> **DATASET RECORDS**
────────────────────────────────────────

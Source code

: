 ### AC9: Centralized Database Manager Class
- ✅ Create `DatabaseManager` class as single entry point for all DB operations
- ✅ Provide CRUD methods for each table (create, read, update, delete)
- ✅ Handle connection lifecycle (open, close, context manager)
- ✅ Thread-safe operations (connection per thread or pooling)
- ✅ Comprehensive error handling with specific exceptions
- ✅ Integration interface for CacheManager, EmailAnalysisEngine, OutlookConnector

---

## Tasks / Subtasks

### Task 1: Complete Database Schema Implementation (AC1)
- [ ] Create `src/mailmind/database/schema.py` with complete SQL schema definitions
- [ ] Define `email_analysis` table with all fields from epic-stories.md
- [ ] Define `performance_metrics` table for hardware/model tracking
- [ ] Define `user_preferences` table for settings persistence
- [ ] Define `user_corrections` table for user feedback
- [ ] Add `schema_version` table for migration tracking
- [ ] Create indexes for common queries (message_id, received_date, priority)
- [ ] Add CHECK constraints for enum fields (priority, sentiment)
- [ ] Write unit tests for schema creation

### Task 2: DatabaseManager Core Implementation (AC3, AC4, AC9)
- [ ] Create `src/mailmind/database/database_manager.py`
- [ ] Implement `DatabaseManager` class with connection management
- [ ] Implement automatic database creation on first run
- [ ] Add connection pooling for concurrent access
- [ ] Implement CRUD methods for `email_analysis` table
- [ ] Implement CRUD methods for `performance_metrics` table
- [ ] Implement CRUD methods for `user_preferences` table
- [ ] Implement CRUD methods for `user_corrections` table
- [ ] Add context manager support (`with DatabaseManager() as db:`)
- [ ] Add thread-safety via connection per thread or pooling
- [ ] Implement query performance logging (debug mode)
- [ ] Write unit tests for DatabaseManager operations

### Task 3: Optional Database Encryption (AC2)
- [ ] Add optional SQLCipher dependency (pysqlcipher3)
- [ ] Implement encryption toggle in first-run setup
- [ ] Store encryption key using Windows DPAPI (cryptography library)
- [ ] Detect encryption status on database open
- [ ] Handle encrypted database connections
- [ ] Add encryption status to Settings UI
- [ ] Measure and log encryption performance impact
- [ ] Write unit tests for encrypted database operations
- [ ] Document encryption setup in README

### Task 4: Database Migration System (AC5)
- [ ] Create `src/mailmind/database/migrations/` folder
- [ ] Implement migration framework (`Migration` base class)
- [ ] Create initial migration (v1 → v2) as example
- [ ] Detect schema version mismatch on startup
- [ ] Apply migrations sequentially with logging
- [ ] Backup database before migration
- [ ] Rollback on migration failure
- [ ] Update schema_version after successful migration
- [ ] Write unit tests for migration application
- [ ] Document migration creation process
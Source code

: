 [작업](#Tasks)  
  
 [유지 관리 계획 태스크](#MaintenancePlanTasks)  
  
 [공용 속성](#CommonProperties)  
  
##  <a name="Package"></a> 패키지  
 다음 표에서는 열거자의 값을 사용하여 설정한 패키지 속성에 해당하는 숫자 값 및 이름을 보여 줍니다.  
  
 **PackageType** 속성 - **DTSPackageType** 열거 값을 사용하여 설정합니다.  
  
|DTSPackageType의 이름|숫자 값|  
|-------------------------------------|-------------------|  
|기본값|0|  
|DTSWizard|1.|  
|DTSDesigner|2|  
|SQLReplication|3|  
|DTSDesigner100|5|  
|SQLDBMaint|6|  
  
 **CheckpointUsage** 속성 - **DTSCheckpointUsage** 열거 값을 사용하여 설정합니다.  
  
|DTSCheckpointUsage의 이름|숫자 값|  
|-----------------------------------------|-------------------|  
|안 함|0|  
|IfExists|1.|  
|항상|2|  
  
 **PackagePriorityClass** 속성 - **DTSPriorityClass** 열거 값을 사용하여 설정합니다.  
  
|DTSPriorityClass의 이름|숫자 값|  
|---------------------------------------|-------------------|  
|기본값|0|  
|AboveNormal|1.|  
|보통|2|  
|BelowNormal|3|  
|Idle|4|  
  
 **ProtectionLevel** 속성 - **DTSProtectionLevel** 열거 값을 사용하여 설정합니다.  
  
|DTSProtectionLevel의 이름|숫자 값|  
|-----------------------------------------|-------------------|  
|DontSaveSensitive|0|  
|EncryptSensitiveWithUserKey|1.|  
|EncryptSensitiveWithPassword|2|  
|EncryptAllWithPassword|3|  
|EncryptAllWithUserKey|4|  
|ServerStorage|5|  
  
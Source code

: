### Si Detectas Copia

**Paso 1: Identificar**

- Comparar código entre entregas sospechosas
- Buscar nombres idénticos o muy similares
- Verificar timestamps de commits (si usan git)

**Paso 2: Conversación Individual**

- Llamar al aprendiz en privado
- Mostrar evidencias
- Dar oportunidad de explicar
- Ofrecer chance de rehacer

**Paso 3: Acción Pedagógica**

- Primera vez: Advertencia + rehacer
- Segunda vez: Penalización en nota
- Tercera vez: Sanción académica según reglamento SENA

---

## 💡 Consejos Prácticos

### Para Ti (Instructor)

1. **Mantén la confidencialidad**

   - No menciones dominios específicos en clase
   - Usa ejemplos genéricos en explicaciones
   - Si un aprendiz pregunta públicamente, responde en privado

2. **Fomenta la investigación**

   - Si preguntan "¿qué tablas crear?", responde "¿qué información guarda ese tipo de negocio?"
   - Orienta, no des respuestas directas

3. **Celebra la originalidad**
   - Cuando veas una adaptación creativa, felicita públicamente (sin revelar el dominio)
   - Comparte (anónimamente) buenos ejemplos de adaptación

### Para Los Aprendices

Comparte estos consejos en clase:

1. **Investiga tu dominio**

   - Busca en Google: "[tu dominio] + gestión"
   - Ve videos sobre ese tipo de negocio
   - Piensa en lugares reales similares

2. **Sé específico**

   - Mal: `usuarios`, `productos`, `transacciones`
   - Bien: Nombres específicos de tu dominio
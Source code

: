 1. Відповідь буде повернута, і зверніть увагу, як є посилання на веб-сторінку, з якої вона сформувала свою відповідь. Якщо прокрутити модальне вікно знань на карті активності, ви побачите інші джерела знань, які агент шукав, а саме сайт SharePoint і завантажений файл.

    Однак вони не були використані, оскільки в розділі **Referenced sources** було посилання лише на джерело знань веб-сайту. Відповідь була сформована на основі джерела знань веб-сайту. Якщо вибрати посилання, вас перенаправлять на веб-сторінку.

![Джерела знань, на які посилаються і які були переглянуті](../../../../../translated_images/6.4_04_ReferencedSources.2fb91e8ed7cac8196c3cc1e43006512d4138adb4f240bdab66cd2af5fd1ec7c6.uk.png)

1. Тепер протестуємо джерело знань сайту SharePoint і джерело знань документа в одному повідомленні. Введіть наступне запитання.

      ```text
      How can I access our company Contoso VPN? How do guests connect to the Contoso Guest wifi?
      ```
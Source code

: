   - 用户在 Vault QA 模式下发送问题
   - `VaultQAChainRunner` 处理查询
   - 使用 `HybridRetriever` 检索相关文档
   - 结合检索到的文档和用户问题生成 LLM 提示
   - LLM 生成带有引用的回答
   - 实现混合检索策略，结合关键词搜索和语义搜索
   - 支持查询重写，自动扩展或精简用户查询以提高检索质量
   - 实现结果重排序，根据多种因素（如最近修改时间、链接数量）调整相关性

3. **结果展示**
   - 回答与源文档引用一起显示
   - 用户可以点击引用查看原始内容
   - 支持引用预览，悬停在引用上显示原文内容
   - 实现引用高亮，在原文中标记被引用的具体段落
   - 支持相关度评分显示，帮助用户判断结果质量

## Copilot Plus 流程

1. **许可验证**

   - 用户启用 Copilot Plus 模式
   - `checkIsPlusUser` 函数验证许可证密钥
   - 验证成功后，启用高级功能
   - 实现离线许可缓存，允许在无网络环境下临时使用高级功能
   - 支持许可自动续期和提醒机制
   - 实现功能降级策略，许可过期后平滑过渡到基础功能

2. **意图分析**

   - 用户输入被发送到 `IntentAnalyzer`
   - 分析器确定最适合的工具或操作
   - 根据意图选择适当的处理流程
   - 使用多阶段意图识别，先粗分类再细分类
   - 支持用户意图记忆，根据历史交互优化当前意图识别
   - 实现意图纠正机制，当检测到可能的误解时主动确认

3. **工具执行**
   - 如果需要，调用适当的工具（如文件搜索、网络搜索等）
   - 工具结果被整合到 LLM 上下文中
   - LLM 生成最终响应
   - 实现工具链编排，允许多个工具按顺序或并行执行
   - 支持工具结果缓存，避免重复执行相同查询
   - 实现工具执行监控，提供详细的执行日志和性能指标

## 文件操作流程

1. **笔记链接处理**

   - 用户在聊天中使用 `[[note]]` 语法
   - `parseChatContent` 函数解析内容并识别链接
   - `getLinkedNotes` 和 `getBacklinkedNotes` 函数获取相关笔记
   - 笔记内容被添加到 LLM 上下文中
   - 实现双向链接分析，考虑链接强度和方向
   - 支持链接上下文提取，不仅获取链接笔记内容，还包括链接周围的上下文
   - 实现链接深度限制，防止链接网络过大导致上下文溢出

────────────────────────────────────────

> **YOUR GOAL**
Going through the listing above line by line, tally those containing "CRUD" and state only the total.

> **EXPECTED OUTPUT**
5